C. Registered and Used in Bad Faith
Paragraph 4(b) of the Policy lists four illustrative alternative circumstances that shall be evidence of the registration and use of a domain name in bad faith by a respondent, namely:
"(i) circumstances indicating that you have registered or you have acquired the domain name primarily for the purpose of selling, renting, or otherwise transferring the domain name registration to the complainant who is the owner of the trademark or service mark or to a competitor of that complainant, for valuable consideration in excess of your documented out-of-pocket costs directly related to the domain name; or
(ii) you have registered the domain name in order to prevent the owner of the trademark or service mark from reflecting the mark in a corresponding domain name, provided that you have engaged in a pattern of such conduct; or
(iii) you have registered the domain name primarily for the purpose of disrupting the business of a competitor; or
(iv) by using the domain name, you have intentionally attempted to attract, for commercial gain, Internet users to your web site or other on-line location, by creating a likelihood of confusion with the complainant's mark as to the source, sponsorship, affiliation, or endorsement of your website or location or of a product or service on your website or location."
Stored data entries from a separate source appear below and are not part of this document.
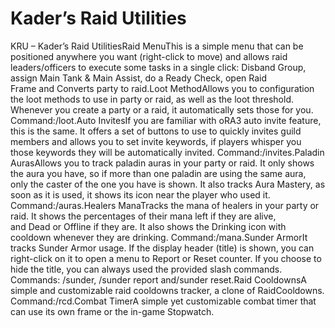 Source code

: # Kader’s Raid Utilities

KRU – Kader’s Raid UtilitiesRaid MenuThis is a simple menu that can be positioned anywhere you want (right-click to move) and allows raid leaders/officers to execute some tasks in a single click: Disband Group, assign Main Tank & Main Assist, do a Ready Check, open Raid Frame and Converts party to raid.Loot MethodAllows you to configuration the loot methods to use in party or raid, as well as the loot threshold. Whenever you create a party or a raid, it automatically sets those for you. Command:/loot.Auto InvitesIf you are familiar with oRA3 auto invite feature, this is the same. It offers a set of buttons to use to quickly invites guild members and allows you to set invite keywords, if players whisper you those keywords they will be automatically invited. Command:/invites.Paladin AurasAllows you to track paladin auras in your party or raid. It only shows the aura you have, so if more than one paladin are using the same aura, only the caster of the one you have is shown. It also tracks Aura Mastery, as soon as it is used, it shows its icon near the player who used it. Command:/auras.Healers ManaTracks the mana of healers in your party or raid. It shows the percentages of their mana left if they are alive, and Dead or Offline if they are. It also shows the Drinking icon with cooldown whenever they are drinking. Command:/mana.Sunder ArmorIt tracks Sunder Armor usage. If the display header (title) is shown, you can right-click on it to open a menu to Report or Reset counter. If you choose to hide the title, you can always used the provided slash commands. Commands: /sunder, /sunder report and/sunder reset.Raid CooldownsA simple and customizable raid cooldowns tracker, a clone of RaidCooldowns. Command:/rcd.Combat TimerA simple yet customizable combat timer that can use its own frame or the in-game Stopwatch.

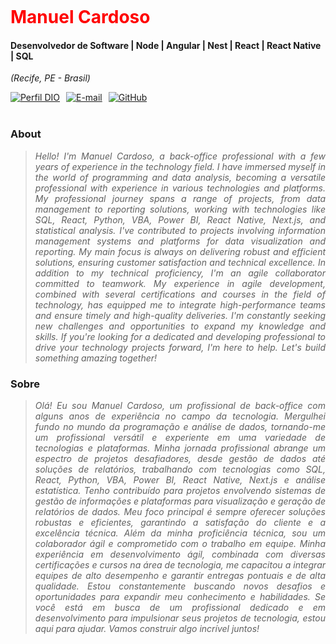 <div style="width: 100%; height: 150px; background-image: url('https://images.pexels.com/photos/956981/milky-way-starry-sky-night-sky-star-956981.jpeg?auto=compress&cs=tinysrgb&w=1260&h=750&dpr=1'); background-size: cover;">
</div>

<h1>
    <span style="color: #f00 !important; text-decoration: none; color: inherit;">Manuel Cardoso</span>
</h1>

#### Desenvolvedor de Software | Node | Angular | Nest | React | React Native | SQL

<i>(Recife, PE - Brasil)</i>

<div style="display: flex; justify-content: left;">
  <a href="https://www.dio.me/users/9191manuelcruz" style="margin-right: 10px;">
    <img src="https://img.shields.io/badge/-Meu%20Perfil%20na%20DIO-0077B5?style=for-the-badge&logo=gitbook&logoColor=white" alt="Perfil DIO">
  </a>
  <a href="mailto:manuelcruz.ep@gmail.com" style="margin-right: 10px;">
    <img src="https://img.shields.io/badge/-Email-0077B5?style=for-the-badge&logo=microsoft-outlook&logoColor=white" alt="E-mail">
  </a>
  <a href="https://github.com/CruzCM">
    <img src="https://img.shields.io/badge/GitHub-0077B5?style=for-the-badge&logo=github&logoColor=white" alt="GitHub">
  </a>
</div>
<br>

<div style="text-align: justify;">

### About

<i>

> Hello! I'm Manuel Cardoso, a back-office professional with a few years of experience in the technology field. I have immersed myself in the world of programming and data analysis, becoming a versatile professional with experience in various technologies and platforms. My professional journey spans a range of projects, from data management to reporting solutions, working with technologies like SQL, React, Python, VBA, Power BI, React Native, Next.js, and statistical analysis. I've contributed to projects involving information management systems and platforms for data visualization and reporting. My main focus is always on delivering robust and efficient solutions, ensuring customer satisfaction and technical excellence. In addition to my technical proficiency, I'm an agile collaborator committed to teamwork. My experience in agile development, combined with several certifications and courses in the field of technology, has equipped me to integrate high-performance teams and ensure timely and high-quality deliveries. I'm constantly seeking new challenges and opportunities to expand my knowledge and skills. If you're looking for a dedicated and developing professional to drive your technology projects forward, I'm here to help. Let's build something amazing together!
> <br> </i>

### Sobre

<i>

> Olá! Eu sou Manuel Cardoso, um profissional de back-office com alguns anos de experiência no campo da tecnologia. Mergulhei fundo no mundo da programação e análise de dados, tornando-me um profissional versátil e experiente em uma variedade de tecnologias e plataformas. Minha jornada profissional abrange um espectro de projetos desafiadores, desde gestão de dados até soluções de relatórios, trabalhando com tecnologias como SQL, React, Python, VBA, Power BI, React Native, Next.js e análise estatística. Tenho contribuído para projetos envolvendo sistemas de gestão de informações e plataformas para visualização e geração de relatórios de dados. Meu foco principal é sempre oferecer soluções robustas e eficientes, garantindo a satisfação do cliente e a excelência técnica. Além da minha proficiência técnica, sou um colaborador ágil e comprometido com o trabalho em equipe. Minha experiência em desenvolvimento ágil, combinada com diversas certificações e cursos na área de tecnologia, me capacitou a integrar equipes de alto desempenho e garantir entregas pontuais e de alta qualidade. Estou constantemente buscando novos desafios e oportunidades para expandir meu conhecimento e habilidades. Se você está em busca de um profissional dedicado e em desenvolvimento para impulsionar seus projetos de tecnologia, estou aqui para ajudar. Vamos construir algo incrível juntos!
> <br> </i>

<div style="width: 100%; height: 150px; background-image: url('https://images.pexels.com/photos/932638/pexels-photo-932638.jpeg?auto=compress&cs=tinysrgb&w=1260&h=750&dpr=1'); background-size: cover;">
</div>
The provisions of paragraph 4(b) of the Policy are without limitation, and bad faith registration and use may be found on grounds otherwise satisfactory to the Panel.
The facts of this case show that the disputed domain name was registered with knowledge of the reputation and goodwill of the Complainant. The disputed domain name incorporates the VODAFONE trademark and is confusingly similar to it. The VODAFONE trademark had been registered in the Russian Federation for more than ten years when the Respondent registered the disputed domain name. The Respondent's website makes a clear reference to the Complainant and its business. In this situation, the Respondent is likely to have registered the disputed domain name in view of the goodwill of the same trademark and its attractiveness to consumers, while at the same time not having obtained an authorization from the Complainant for the registration. This conclusion supports a finding that the Respondent registered the disputed domain name in bad faith.
The website associated to the disputed domain name offers Vodafone customer data and options to take control of customer accounts and mobile telephones. The Complainant has stated that it has never consented to the carrying out of such activities by the Respondent and that the same activities may actually cause significant harm to its reputation. In the absence of any plausible explanation by the Respondent of its conduct, the Panel is prepared to accept the Complainant's contentions that, by using the disputed domain name, the Respondent has intentionally attempted to exploit the goodwill of the Complainant's VODAFONE trademark to attract, for commercial gain, Internet users to the website at the disputed domain name. The Panel also accepts that the offering of personal information and access to client accounts made on the Respondent's website may indeed harm the reputation of the Complainant in the eyes of its clients and the general public. This conduct of the Respondent supports a finding that the disputed domain name is being used in bad faith.
On the basis of all the above the Panel finds that the disputed domain name has been registered and is being used in bad faith.
For the foregoing reasons, in accordance with paragraphs 4(i) of the Policy and 15 of the Rules, the Panel orders that the disputed domain name <vodafone-database.net> be transferred to the Complainant.